Raising the federal minimum wage to $15 an hour would lift 900,000 people out of poverty while adding $54 billion to the deficit, CBO report finds

Photo by Chip Somodevilla/Getty ImagesSen. Bernie Sanders (I-VT) speaks during an event to introduce the Raise The Wage Act in the Rayburn Room at the U.S. Capitol January 16, 2019 in Washington, DC.
  • The Congressional Budget Office projects that raising the minimum wage to $US15 an hour will increase the budget deficit by $US54 billion.
  • 900,000 fewer people would live below the poverty line with the wage increase, while employment would be reduced by 1.4 million workers.
  • Under the Raise the Wage Act, cumulative pay from 2021-2031 would increase, on net, by $US333 billion.
  • Visit the Business section of Insider for more stories.

Raising the federal minimum wage to $US15 an hour by 2025 will lift 900,000 people out of poverty, while increasing the country’s budget deficit by $US54 billion over the 2021-2031 time period, according to a report from the Congressional Budget Office.

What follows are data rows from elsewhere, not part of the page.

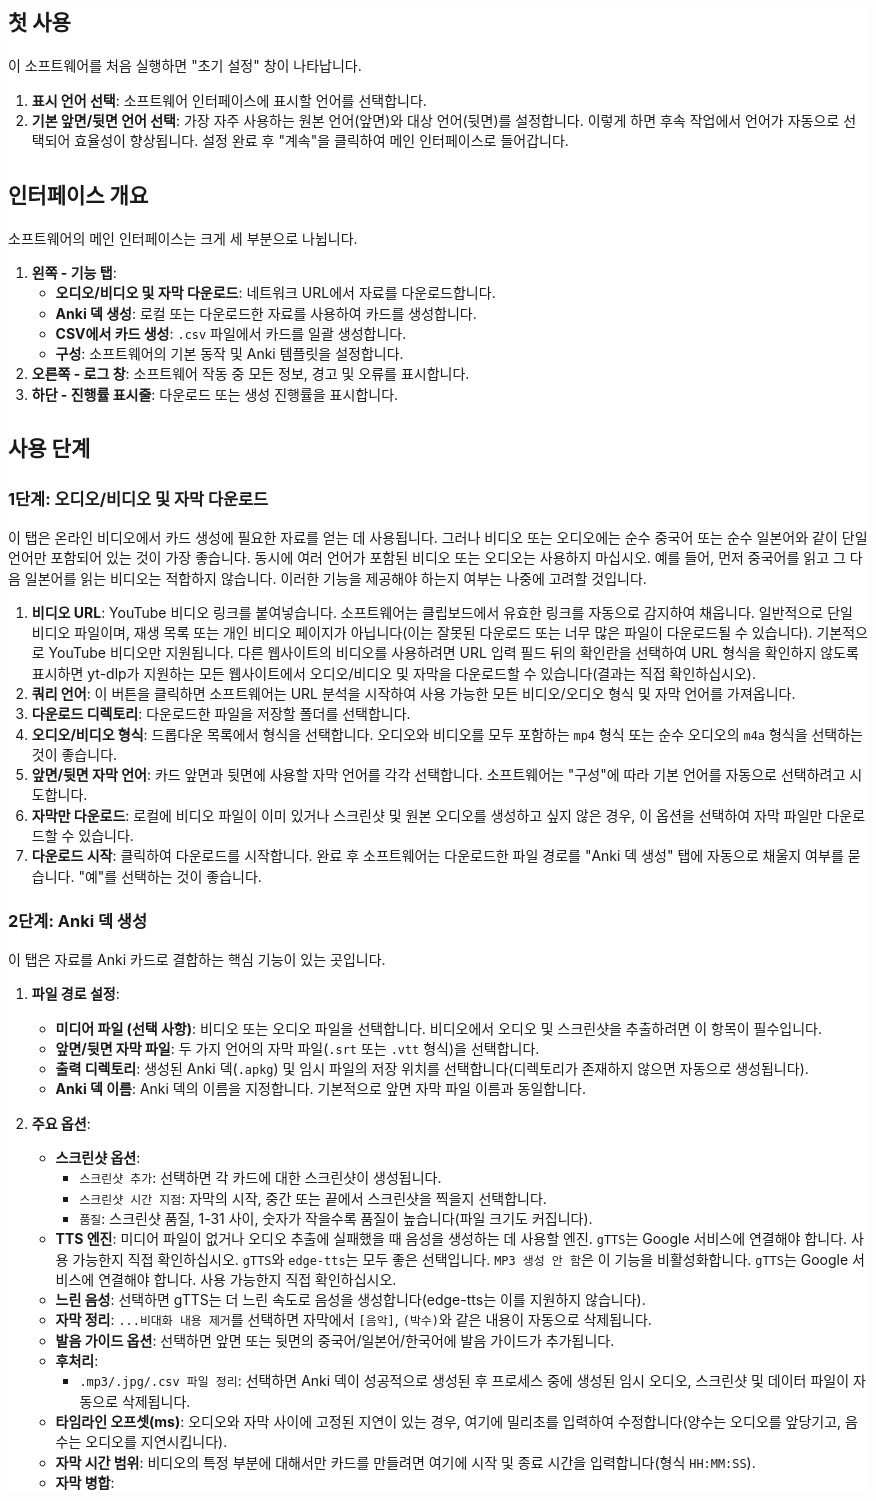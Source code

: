 ## 첫 사용
이 소프트웨어를 처음 실행하면 "초기 설정" 창이 나타납니다.
1. **표시 언어 선택**: 소프트웨어 인터페이스에 표시할 언어를 선택합니다.
2. **기본 앞면/뒷면 언어 선택**: 가장 자주 사용하는 원본 언어(앞면)와 대상 언어(뒷면)를 설정합니다. 이렇게 하면 후속 작업에서 언어가 자동으로 선택되어 효율성이 향상됩니다.
설정 완료 후 "계속"을 클릭하여 메인 인터페이스로 들어갑니다.

## 인터페이스 개요
소프트웨어의 메인 인터페이스는 크게 세 부분으로 나뉩니다.
1. **왼쪽 - 기능 탭**:
    - **오디오/비디오 및 자막 다운로드**: 네트워크 URL에서 자료를 다운로드합니다.
    - **Anki 덱 생성**: 로컬 또는 다운로드한 자료를 사용하여 카드를 생성합니다.
    - **CSV에서 카드 생성**: `.csv` 파일에서 카드를 일괄 생성합니다.
    - **구성**: 소프트웨어의 기본 동작 및 Anki 템플릿을 설정합니다.
2. **오른쪽 - 로그 창**: 소프트웨어 작동 중 모든 정보, 경고 및 오류를 표시합니다.
3. **하단 - 진행률 표시줄**: 다운로드 또는 생성 진행률을 표시합니다.

## 사용 단계

### 1단계: 오디오/비디오 및 자막 다운로드
이 탭은 온라인 비디오에서 카드 생성에 필요한 자료를 얻는 데 사용됩니다. 그러나 비디오 또는 오디오에는 순수 중국어 또는 순수 일본어와 같이 단일 언어만 포함되어 있는 것이 가장 좋습니다. 동시에 여러 언어가 포함된 비디오 또는 오디오는 사용하지 마십시오. 예를 들어, 먼저 중국어를 읽고 그 다음 일본어를 읽는 비디오는 적합하지 않습니다. 이러한 기능을 제공해야 하는지 여부는 나중에 고려할 것입니다.

1. **비디오 URL**: YouTube 비디오 링크를 붙여넣습니다. 소프트웨어는 클립보드에서 유효한 링크를 자동으로 감지하여 채웁니다. 일반적으로 단일 비디오 파일이며, 재생 목록 또는 개인 비디오 페이지가 아닙니다(이는 잘못된 다운로드 또는 너무 많은 파일이 다운로드될 수 있습니다). 기본적으로 YouTube 비디오만 지원됩니다. 다른 웹사이트의 비디오를 사용하려면 URL 입력 필드 뒤의 확인란을 선택하여 URL 형식을 확인하지 않도록 표시하면 yt-dlp가 지원하는 모든 웹사이트에서 오디오/비디오 및 자막을 다운로드할 수 있습니다(결과는 직접 확인하십시오).
2. **쿼리 언어**: 이 버튼을 클릭하면 소프트웨어는 URL 분석을 시작하여 사용 가능한 모든 비디오/오디오 형식 및 자막 언어를 가져옵니다.
3. **다운로드 디렉토리**: 다운로드한 파일을 저장할 폴더를 선택합니다.
4. **오디오/비디오 형식**: 드롭다운 목록에서 형식을 선택합니다. 오디오와 비디오를 모두 포함하는 `mp4` 형식 또는 순수 오디오의 `m4a` 형식을 선택하는 것이 좋습니다.
5. **앞면/뒷면 자막 언어**: 카드 앞면과 뒷면에 사용할 자막 언어를 각각 선택합니다. 소프트웨어는 "구성"에 따라 기본 언어를 자동으로 선택하려고 시도합니다.
6. **자막만 다운로드**: 로컬에 비디오 파일이 이미 있거나 스크린샷 및 원본 오디오를 생성하고 싶지 않은 경우, 이 옵션을 선택하여 자막 파일만 다운로드할 수 있습니다.
7. **다운로드 시작**: 클릭하여 다운로드를 시작합니다. 완료 후 소프트웨어는 다운로드한 파일 경로를 "Anki 덱 생성" 탭에 자동으로 채울지 여부를 묻습니다. "예"를 선택하는 것이 좋습니다.

### 2단계: Anki 덱 생성
이 탭은 자료를 Anki 카드로 결합하는 핵심 기능이 있는 곳입니다.

1. **파일 경로 설정**:
    - **미디어 파일 (선택 사항)**: 비디오 또는 오디오 파일을 선택합니다. 비디오에서 오디오 및 스크린샷을 추출하려면 이 항목이 필수입니다.
    - **앞면/뒷면 자막 파일**: 두 가지 언어의 자막 파일(`.srt` 또는 `.vtt` 형식)을 선택합니다.
    - **출력 디렉토리**: 생성된 Anki 덱(`.apkg`) 및 임시 파일의 저장 위치를 선택합니다(디렉토리가 존재하지 않으면 자동으로 생성됩니다).
    - **Anki 덱 이름**: Anki 덱의 이름을 지정합니다. 기본적으로 앞면 자막 파일 이름과 동일합니다.

2. **주요 옵션**:
    - **스크린샷 옵션**:
        - `스크린샷 추가`: 선택하면 각 카드에 대한 스크린샷이 생성됩니다.
        - `스크린샷 시간 지점`: 자막의 시작, 중간 또는 끝에서 스크린샷을 찍을지 선택합니다.
        - `품질`: 스크린샷 품질, 1-31 사이, 숫자가 작을수록 품질이 높습니다(파일 크기도 커집니다).
    - **TTS 엔진**: 미디어 파일이 없거나 오디오 추출에 실패했을 때 음성을 생성하는 데 사용할 엔진. `gTTS`는 Google 서비스에 연결해야 합니다. 사용 가능한지 직접 확인하십시오. `gTTS`와 `edge-tts`는 모두 좋은 선택입니다. `MP3 생성 안 함`은 이 기능을 비활성화합니다. `gTTS`는 Google 서비스에 연결해야 합니다. 사용 가능한지 직접 확인하십시오.
    - **느린 음성**: 선택하면 gTTS는 더 느린 속도로 음성을 생성합니다(edge-tts는 이를 지원하지 않습니다).
    - **자막 정리**: `...비대화 내용 제거`를 선택하면 자막에서 `[음악]`, `(박수)`와 같은 내용이 자동으로 삭제됩니다.
    - **발음 가이드 옵션**: 선택하면 앞면 또는 뒷면의 중국어/일본어/한국어에 발음 가이드가 추가됩니다.
    - **후처리**:
        - `.mp3/.jpg/.csv 파일 정리`: 선택하면 Anki 덱이 성공적으로 생성된 후 프로세스 중에 생성된 임시 오디오, 스크린샷 및 데이터 파일이 자동으로 삭제됩니다.
    - **타임라인 오프셋(ms)**: 오디오와 자막 사이에 고정된 지연이 있는 경우, 여기에 밀리초를 입력하여 수정합니다(양수는 오디오를 앞당기고, 음수는 오디오를 지연시킵니다).
    - **자막 시간 범위**: 비디오의 특정 부분에 대해서만 카드를 만들려면 여기에 시작 및 종료 시간을 입력합니다(형식 `HH:MM:SS`).
    - **자막 병합**:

Introduced by Sen. Bernie Sanders of Vermont and other top Democrats on Jan. 26, the Raise the Wage Act of 2021 proposed a gradual increase of the federal minimum wage to $US15 an hour by 2025. The legislation would gradually phase out sub-minimum wages for tipped workers and would tie the value of the minimum wage to inflation and increases in the median wages over time.

According to the CBO report analysing the effects raising minimum wage, it found that the move would add $US54 billion to the cumulative budget deficit resulting from higher prices for goods and services, along with increased spending for programs like unemployment compensation and reduced spending for nutrition programs.

Here are the main findings from the CBO report:

Reduced employment

Since higher wages would increase employers’ costs to produce goods and services, consumers will buy less of the more expensive products, and in turn, less goods will be made and employment will decrease. The CBO projected that when minimum wage would reach $US15 an hour by 2025, employment would be reduced by 1.4 million workers, or 0.9%.

“In 2021, most workers who would not have a job because of the higher minimum wage would still be looking for work and hence be categorised as unemployed; by 2025, however, half of the 1.4 million people who would be jobless because of the bill would have dropped out of the labour force, CBO estimates,” the report said. “Young, less educated people would account for a disproportionate share of those reductions in employment.”

Unemployment compensation spending would increase as a result of reduced employment.

Increased spending for health care programs

Medicaid and Medicare spending will increase as minimum wage rises because with more people projected to be unemployed, more people will be enrolling in Medicaid. Medicare will increase because payment rates for health care providers will be higher.

Spending for the Children’s Health Insurance Program would also increase because some families would become ineligible for Medicaid as their incomes increased under a higher minimum wage, and CHIP has higher income thresholds for eligibility.

Increased Wages

From 2021 to 2031, the CBO estimated that cumulative pay for the 17 million directly affected workers, and the 10 million potentially affected workers, would increase, on net, by $US333 billion with a minimum wage increase. A directly affected worker is one who had a wage below the amount proposed by the bill, and a potentially affected worker is one who had a wage only slightly higher than the proposed amounts.

Reduced nutrition spending

Spending for the Supplemental Nutrition Assistance Program and child nutrition programs would decline because increases in income for low-income households would reduce their average benefit amounts.

Reduced poverty

The report found that 0.9 million fewer people would have an income below the federal poverty line under the Raise the Wage Act. For families with workers earning at or near the federal minimum, real income would increase. In contrast, real income would fall for families that lost employment due to the minimum wage increase, along with families that saw a decline in business income.

All of the estimates in the report are based on the CBO’s economic forecast for 2021 – 2031 that came out in the beginning of February.